By Thomson Reuters Apr 25, 2024 | 5:25 PM

By Leika Kihara

TOKYO (Reuters) – The Bank of Japan on Friday is set to project inflation will stay near its 2% target in coming years and signal its readiness to raise interest rates from near-zero, in hope of keeping yen bears from pushing the currency to fresh 34-year lows.

Recent threats of intervention by Japanese authorities have failed to arrest the yen’s slide against the dollar to levels unseen since 1990, adding to headaches for policymakers worried about the hit to consumption from rising living costs.

The yen’s falls are driven by receding expectations of a near-term U.S. interest rate cut, and reassurances by the BOJ that it won’t hike rates aggressively after having ended eight years of negative interest rates in March.

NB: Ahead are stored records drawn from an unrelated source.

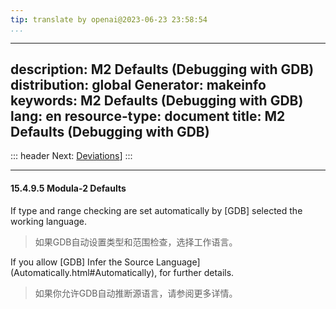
 ```yaml
---
tip: translate by openai@2023-06-23 23:58:54
...
```

---
description: M2 Defaults (Debugging with GDB)
distribution: global
Generator: makeinfo
keywords: M2 Defaults (Debugging with GDB)
lang: en
resource-type: document
title: M2 Defaults (Debugging with GDB)
---
::: header
Next: [Deviations](Deviations.html#Deviations)]
:::

---

#### 15.4.9.5 Modula-2 Defaults


If type and range checking are set automatically by [GDB] selected the working language.

> 如果GDB自动设置类型和范围检查，选择工作语言。


If you allow [GDB] Infer the Source Language](Automatically.html#Automatically), for further details.

> 如果你允许GDB自动推断源语言，请参阅更多详情。

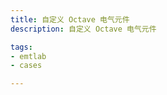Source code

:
```yaml
---
title: 自定义 Octave 电气元件
description: 自定义 Octave 电气元件

tags:
- emtlab
- cases

---
```


<!-- import DocCardList from '@theme/DocCardList';

<DocCardList /> -->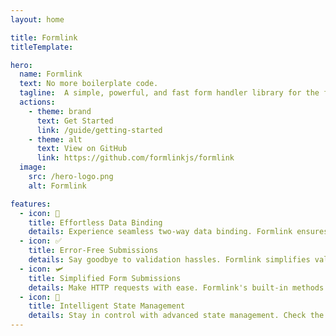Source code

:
 ```yaml
---
layout: home

title: Formlink
titleTemplate:

hero:
  name: Formlink
  text: No more boilerplate code.
  tagline:  A simple, powerful, and fast form handler library for the front-end and back-end. Just write your form and let Formlink handle the rest.
  actions:
    - theme: brand
      text: Get Started
      link: /guide/getting-started
    - theme: alt
      text: View on GitHub
      link: https://github.com/formlinkjs/formlink
  image:
    src: /hero-logo.png
    alt: Formlink

features:
  - icon: 🚀
    title: Effortless Data Binding
    details: Experience seamless two-way data binding. Formlink ensures that any changes in your form fields instantly reflect in your data model, making data consistency a breeze.
  - icon: ✅
    title: Error-Free Submissions
    details: Say goodbye to validation hassles. Formlink simplifies validation and error handling, offering clear and customizable error messages, so your users enjoy a smooth, error-free submission process.
  - icon: 🛩️
    title: Simplified Form Submissions
    details: Make HTTP requests with ease. Formlink's built-in methods simplify form submissions, and you can handle success and failure scenarios effortlessly, allowing for custom actions after submissions.
  - icon: 🧠
    title: Intelligent State Management
    details: Stay in control with advanced state management. Check the form's processing status, track successful submissions, and detect any modifications. Your users will appreciate real-time feedback, and your app will run smoothly. Upgrade your web forms with Formlink!
---
```

<style>
:root {
  --vp-home-hero-name-color: transparent;
  --vp-home-hero-name-background: -webkit-linear-gradient(120deg, #bd34fe 30%, #41d1ff);

  --vp-home-hero-image-background-image: linear-gradient(-45deg, #bd34fe 50%, #47caff 50%);
  --vp-home-hero-image-filter: blur(40px);
}

@media (min-width: 640px) {
  :root {
    --vp-home-hero-image-filter: blur(56px);
  }
}

@media (min-width: 960px) {
  :root {
    --vp-home-hero-image-filter: blur(72px);
  }
}
</style>

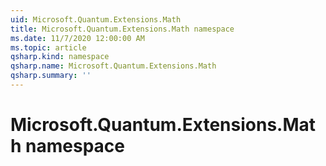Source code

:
 ```yaml
---
uid: Microsoft.Quantum.Extensions.Math
title: Microsoft.Quantum.Extensions.Math namespace
ms.date: 11/7/2020 12:00:00 AM
ms.topic: article
qsharp.kind: namespace
qsharp.name: Microsoft.Quantum.Extensions.Math
qsharp.summary: ''
---
```


# Microsoft.Quantum.Extensions.Math namespace



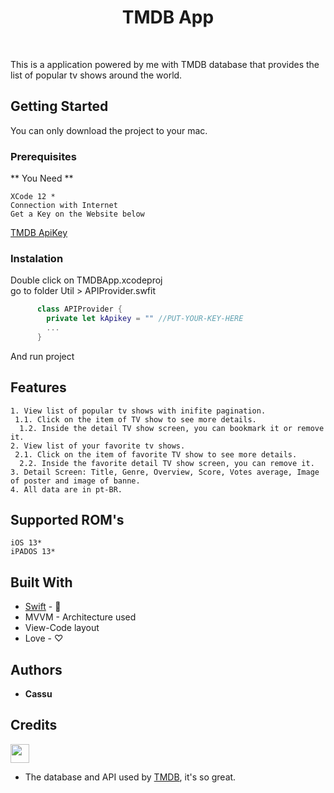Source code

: <h1 align="center"> TMDB App </h1> <br>

This is a application powered by me with TMDB database that provides the list of popular tv shows around the world.

## Getting Started

You can only download the project to your mac.

### Prerequisites

** You Need **

```
XCode 12 *
Connection with Internet 
Get a Key on the Website below
```
[TMDB ApiKey](https://www.themoviedb.org/documentation/api)

### Instalation

Double click on TMDBApp.xcodeproj<br>
go to folder Util > APIProvider.swfit

```swift
      class APIProvider {
        private let kApikey = "" //PUT-YOUR-KEY-HERE
        ...
      }
```

And run project

## Features

```
1. View list of popular tv shows with inifite pagination.
 1.1. Click on the item of TV show to see more details.
  1.2. Inside the detail TV show screen, you can bookmark it or remove it.
2. View list of your favorite tv shows.
 2.1. Click on the item of favorite TV show to see more details.
  2.2. Inside the favorite detail TV show screen, you can remove it.
3. Detail Screen: Title, Genre, Overview, Score, Votes average, Image of poster and image of banne.
4. All data are in pt-BR.
```

## Supported ROM's 

```
iOS 13*
iPADOS 13*
```

## Built With

* [Swift](https://swift.org) - 
*  MVVM - Architecture used
*  View-Code layout
*  Love - ♡

## Authors

* **Cassu**


## Credits
<code><img height="30" src="https://www.themoviedb.org/assets/2/v4/logos/v2/blue_long_2-9665a76b1ae401a510ec1e0ca40ddcb3b0cfe45f1d51b77a308fea0845885648.svg"></code>
* The database and API used by [TMDB](https://www.themoviedb.org/), it's so great.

With no policy change expected at the two-day meeting concluding on Friday, markets are focusing on any hints from Governor Kazuo Ueda on how the weak yen could affect the next rate hike timing.

Ueda may feel pressure to join the government in warning traders against pushing down the currency too much, some analysts say.

“There’s a possibility the weak yen could push up trend inflation through rises in imported goods prices. If the impact becomes too big to ignore, it might lead to a change in monetary policy,” Ueda said in Washington last week, a view he may repeat at his post-meeting press conference.

The BOJ is expected to maintain its short-term interest rate target at a range of 0-0.1%, which was set just a month ago when it made a historical exit from its massive stimulus programme.

In a quarterly outlook report due after the meeting, the board is expected to project inflation – as measured by an index excluding fresh food and fuel costs – to stay near its 2% target through early 2027, sources have told Reuters.

Ueda has said the BOJ could hike rates further if it becomes confident that wage gains will broaden and prod firms to hike service prices, thereby kicking off a cycle of wage and price hikes.

The report’s projection on consumption, inflation expectations and wages may offer clues on how soon it could next hike rates, analysts say.

Economists polled by Reuters are divided on the timing of the BOJ’s next hike with some betting on action in the third quarter, while others project October-December or beyond.

Markets are also focusing on whether the BOJ will maintain guidance offered in March to keep buying government bonds around the current pace of 6 trillion yen ($38.6 billion) per month.

A removal or tweak of the guidance could be interpreted by markets as suggesting that the BOJ will soon taper its bond buying to allow bond yields to rise more.

Alternately, the BOJ may announce a modest decline in its bond buying plans for May, which could help push up long-term Japanese yields and the yen, some analysts say.